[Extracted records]
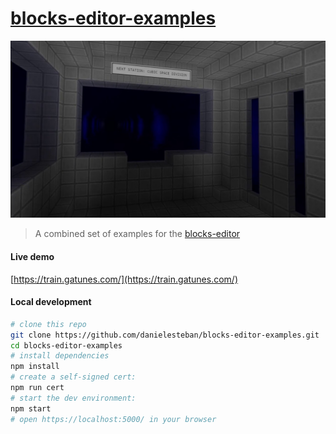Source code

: [blocks-editor-examples](https://train.gatunes.com/)
==

[![screenshot](screenshot.jpg)](https://train.gatunes.com/)

> A combined set of examples for the [blocks-editor](https://blocks-editor.gatunes.com/)

#### Live demo

[https://train.gatunes.com/](https://train.gatunes.com/)

#### Local development

```bash
# clone this repo
git clone https://github.com/danielesteban/blocks-editor-examples.git
cd blocks-editor-examples
# install dependencies
npm install
# create a self-signed cert:
npm run cert
# start the dev environment:
npm start
# open https://localhost:5000/ in your browser
```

→ **Work item**: Lines from the one containing "#### Local development" through the last line of the records, both included, are the only ones to print, each exactly as it is.

→ **Reply**:
#### Local development

```bash
# clone this repo
git clone https://github.com/danielesteban/blocks-editor-examples.git
cd blocks-editor-examples
# install dependencies
npm install
# create a self-signed cert:
npm run cert
# start the dev environment:
npm start
# open https://localhost:5000/ in your browser
```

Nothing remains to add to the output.